HOUDINI_MAXTHREADS defaults to a setting of -1 which means use all the processors available. You can set this environment variable to whatever value you want and Houdini will be limited to these threads, identical to using the -j command option above.
On windows, this doesn't make sense unless you always want Houdini to run with a free proc or two all the time. Unless you use shells that is or set up different Windows user log-ins and set HOUDINI_MAXTHREADS as a user-defined variable.


As for Memory, well that is more challenging.

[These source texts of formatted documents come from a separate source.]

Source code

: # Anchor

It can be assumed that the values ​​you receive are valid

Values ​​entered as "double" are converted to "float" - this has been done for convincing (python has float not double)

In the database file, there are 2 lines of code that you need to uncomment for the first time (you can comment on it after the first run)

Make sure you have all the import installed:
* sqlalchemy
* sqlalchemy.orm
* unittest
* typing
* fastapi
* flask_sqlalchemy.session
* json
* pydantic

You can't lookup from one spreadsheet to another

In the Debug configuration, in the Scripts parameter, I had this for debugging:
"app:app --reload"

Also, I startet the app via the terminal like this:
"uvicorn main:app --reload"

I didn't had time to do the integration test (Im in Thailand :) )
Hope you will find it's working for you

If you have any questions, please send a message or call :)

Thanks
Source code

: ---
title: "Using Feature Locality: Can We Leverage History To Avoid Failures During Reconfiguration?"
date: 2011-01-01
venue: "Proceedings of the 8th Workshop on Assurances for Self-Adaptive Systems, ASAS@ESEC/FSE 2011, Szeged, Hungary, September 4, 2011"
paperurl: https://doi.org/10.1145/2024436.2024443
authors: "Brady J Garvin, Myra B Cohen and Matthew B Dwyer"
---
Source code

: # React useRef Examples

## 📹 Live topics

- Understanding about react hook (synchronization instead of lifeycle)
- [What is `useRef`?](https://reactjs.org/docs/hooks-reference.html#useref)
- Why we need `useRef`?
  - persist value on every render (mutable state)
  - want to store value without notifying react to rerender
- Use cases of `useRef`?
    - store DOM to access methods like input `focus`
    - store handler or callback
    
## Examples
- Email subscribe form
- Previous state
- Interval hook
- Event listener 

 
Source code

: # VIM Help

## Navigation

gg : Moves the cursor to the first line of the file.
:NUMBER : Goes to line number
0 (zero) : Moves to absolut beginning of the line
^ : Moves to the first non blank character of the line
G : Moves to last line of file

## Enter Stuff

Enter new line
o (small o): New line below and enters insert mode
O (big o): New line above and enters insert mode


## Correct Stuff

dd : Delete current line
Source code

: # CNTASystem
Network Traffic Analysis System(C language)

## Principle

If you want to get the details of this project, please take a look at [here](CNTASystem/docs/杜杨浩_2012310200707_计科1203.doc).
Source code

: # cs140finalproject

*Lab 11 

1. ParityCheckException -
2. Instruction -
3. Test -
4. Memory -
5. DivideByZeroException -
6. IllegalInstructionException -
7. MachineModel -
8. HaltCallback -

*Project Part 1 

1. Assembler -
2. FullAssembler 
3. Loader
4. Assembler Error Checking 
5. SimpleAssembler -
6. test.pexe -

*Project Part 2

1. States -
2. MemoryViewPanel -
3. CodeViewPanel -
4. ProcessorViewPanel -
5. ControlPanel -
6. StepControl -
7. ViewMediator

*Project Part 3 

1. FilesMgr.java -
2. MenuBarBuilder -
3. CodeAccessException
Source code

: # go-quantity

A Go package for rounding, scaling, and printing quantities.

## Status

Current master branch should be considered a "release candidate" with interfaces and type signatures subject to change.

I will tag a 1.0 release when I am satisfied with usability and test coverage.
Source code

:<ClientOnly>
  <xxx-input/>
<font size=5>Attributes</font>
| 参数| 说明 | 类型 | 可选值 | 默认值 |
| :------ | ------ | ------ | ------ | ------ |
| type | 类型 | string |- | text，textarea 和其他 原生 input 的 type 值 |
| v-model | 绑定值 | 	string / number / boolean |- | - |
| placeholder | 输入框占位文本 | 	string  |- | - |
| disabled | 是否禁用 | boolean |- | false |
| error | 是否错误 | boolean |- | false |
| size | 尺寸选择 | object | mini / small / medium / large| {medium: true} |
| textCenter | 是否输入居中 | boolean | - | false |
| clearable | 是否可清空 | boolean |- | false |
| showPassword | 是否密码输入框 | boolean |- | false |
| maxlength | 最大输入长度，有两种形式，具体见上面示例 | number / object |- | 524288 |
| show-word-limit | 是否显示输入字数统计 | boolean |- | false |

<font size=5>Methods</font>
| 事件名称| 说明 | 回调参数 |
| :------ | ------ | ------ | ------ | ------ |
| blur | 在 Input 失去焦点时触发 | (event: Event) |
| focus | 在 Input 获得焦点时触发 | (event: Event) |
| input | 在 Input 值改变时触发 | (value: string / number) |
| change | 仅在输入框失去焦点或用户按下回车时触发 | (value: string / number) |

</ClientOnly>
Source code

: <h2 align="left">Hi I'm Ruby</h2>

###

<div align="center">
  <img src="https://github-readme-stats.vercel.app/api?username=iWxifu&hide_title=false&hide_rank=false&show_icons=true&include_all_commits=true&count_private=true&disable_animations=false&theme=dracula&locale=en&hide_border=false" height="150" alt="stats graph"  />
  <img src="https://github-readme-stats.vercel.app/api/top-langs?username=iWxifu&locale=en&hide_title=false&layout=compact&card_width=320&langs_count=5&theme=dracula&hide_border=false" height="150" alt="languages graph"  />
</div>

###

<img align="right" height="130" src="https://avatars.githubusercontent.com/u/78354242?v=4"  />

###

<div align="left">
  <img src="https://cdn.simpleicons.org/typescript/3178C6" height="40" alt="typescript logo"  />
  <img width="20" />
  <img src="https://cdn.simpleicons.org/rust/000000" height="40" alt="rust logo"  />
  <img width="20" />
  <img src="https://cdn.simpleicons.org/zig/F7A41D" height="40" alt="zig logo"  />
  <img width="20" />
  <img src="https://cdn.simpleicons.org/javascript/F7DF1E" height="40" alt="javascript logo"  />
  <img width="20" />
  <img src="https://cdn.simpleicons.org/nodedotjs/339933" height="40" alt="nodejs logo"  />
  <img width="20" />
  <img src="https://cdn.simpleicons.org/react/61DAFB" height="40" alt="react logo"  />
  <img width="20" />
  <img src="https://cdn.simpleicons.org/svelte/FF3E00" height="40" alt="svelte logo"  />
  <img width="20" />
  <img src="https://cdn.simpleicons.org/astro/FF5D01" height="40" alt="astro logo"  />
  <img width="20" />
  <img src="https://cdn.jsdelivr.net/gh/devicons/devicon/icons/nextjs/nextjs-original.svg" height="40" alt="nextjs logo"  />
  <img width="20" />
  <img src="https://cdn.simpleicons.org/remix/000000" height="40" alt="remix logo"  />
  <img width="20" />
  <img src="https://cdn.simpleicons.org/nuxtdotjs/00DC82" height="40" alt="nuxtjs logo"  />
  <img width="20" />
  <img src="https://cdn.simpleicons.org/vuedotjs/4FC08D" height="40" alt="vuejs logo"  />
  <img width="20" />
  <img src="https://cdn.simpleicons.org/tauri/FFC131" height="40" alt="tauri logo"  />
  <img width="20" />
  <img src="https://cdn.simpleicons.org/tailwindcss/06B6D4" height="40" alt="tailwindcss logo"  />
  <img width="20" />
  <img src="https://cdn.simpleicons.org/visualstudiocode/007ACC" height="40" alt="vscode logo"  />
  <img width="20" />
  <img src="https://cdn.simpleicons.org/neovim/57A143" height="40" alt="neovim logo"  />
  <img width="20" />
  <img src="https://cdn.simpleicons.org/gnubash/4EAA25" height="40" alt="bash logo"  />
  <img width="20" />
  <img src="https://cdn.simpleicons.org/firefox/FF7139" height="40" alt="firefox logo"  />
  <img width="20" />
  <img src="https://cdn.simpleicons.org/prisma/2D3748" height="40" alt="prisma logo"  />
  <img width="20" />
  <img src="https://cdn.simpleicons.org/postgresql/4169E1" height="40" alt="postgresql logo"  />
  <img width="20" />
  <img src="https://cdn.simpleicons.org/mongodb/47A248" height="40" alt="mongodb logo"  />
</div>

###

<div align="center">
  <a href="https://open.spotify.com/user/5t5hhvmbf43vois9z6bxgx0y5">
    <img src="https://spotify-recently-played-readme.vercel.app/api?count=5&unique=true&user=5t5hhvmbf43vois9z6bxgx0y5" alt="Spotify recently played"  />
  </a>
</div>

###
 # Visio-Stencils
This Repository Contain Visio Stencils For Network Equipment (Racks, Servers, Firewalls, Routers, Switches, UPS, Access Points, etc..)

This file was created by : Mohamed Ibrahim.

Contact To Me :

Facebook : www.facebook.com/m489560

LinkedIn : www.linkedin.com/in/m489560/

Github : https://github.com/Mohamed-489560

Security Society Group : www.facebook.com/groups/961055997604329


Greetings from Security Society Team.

Simulations will use whatever resources they need. There are ways to partition your simulations and run them in parts. Some methods require simulations to distribute to other machines in concert (flip distributed sims, fluid distributed sims) while others can be run one-by-one, even on the same machine as with cluster/instance container set-ups for smoke and pyro simulations.

For some simulations you can run lower resolution simulations and then up-res later on as with smoke and pyro. There are shelf-tools to help you set this up.


Rendering with Mantra and controlling memory offers a few more controls for tuning but again if you are using raytracing or pbr, the entire scene generally is loaded in to memory so you need to manage your level of detail and in some extreme cases, divide your scenes in to foreground, midground and background passes and merge in comp. Shading Quality can be used to lower quality to claw back some memory of larger scenes.

If you use the Micropolygon render engine in Mantra, things change a lot but this means raytracing is not used and you rely on time-tested direct scanline rendering using buckets in REYES (Renders Everything You Ever Saw). The bucket size and shading quality are the two key tools to tune memory with microplogyon rendering.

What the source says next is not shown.